**ABOUT THIS EXERCISE**
Of the entries below, copy only those lines that contain the word "personnel".

——

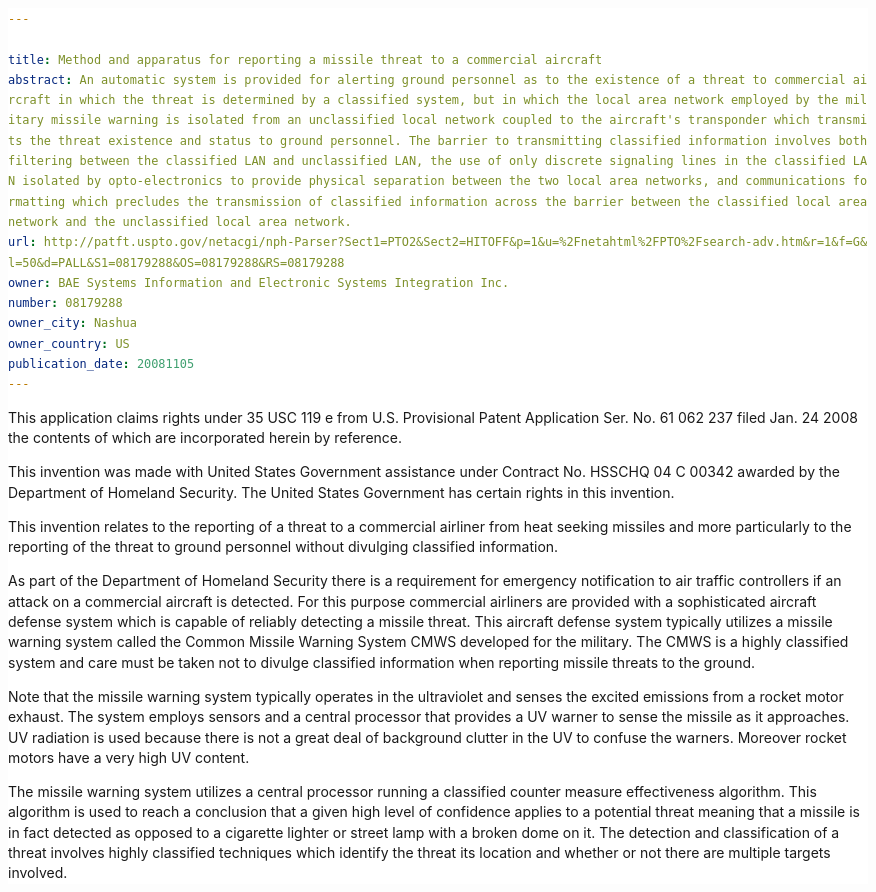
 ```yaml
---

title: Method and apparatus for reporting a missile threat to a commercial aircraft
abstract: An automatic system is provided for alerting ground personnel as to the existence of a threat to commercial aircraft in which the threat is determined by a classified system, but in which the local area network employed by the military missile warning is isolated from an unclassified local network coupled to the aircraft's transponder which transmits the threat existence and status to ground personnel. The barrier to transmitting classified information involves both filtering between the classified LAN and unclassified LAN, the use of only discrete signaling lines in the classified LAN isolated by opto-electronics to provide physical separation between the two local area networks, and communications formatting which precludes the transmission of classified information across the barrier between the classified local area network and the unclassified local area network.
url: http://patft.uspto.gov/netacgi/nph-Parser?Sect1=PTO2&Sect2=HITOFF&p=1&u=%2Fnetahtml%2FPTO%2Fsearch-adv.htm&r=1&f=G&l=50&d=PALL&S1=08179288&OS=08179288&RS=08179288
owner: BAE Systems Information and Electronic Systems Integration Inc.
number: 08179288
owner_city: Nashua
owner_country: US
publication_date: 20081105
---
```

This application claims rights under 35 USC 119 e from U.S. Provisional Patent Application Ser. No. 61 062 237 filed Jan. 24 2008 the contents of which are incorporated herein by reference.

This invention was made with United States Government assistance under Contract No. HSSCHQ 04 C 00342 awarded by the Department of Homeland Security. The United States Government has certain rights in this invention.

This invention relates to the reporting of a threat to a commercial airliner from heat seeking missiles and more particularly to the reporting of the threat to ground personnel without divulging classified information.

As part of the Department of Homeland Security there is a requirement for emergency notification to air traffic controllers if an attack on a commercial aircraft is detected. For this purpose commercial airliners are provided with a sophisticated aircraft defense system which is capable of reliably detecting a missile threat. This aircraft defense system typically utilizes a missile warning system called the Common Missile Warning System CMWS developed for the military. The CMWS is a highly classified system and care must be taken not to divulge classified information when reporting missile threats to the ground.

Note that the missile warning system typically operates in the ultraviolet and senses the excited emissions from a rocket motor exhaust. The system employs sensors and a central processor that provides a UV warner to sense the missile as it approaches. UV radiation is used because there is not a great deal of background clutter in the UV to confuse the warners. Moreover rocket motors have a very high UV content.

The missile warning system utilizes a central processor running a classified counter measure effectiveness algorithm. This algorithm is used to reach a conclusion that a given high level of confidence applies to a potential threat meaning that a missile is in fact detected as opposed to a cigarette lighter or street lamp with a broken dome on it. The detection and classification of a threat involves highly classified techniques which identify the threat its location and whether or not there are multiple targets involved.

——

**SOLUTION TO THIS EXERCISE**
abstract: An automatic system is provided for alerting ground personnel as to the existence of a threat to commercial aircraft in which the threat is determined by a classified system, but in which the local area network employed by the military missile warning is isolated from an unclassified local network coupled to the aircraft's transponder which transmits the threat existence and status to ground personnel. The barrier to transmitting classified information involves both filtering between the classified LAN and unclassified LAN, the use of only discrete signaling lines in the classified LAN isolated by opto-electronics to provide physical separation between the two local area networks, and communications formatting which precludes the transmission of classified information across the barrier between the classified local area network and the unclassified local area network.
This invention relates to the reporting of a threat to a commercial airliner from heat seeking missiles and more particularly to the reporting of the threat to ground personnel without divulging classified information.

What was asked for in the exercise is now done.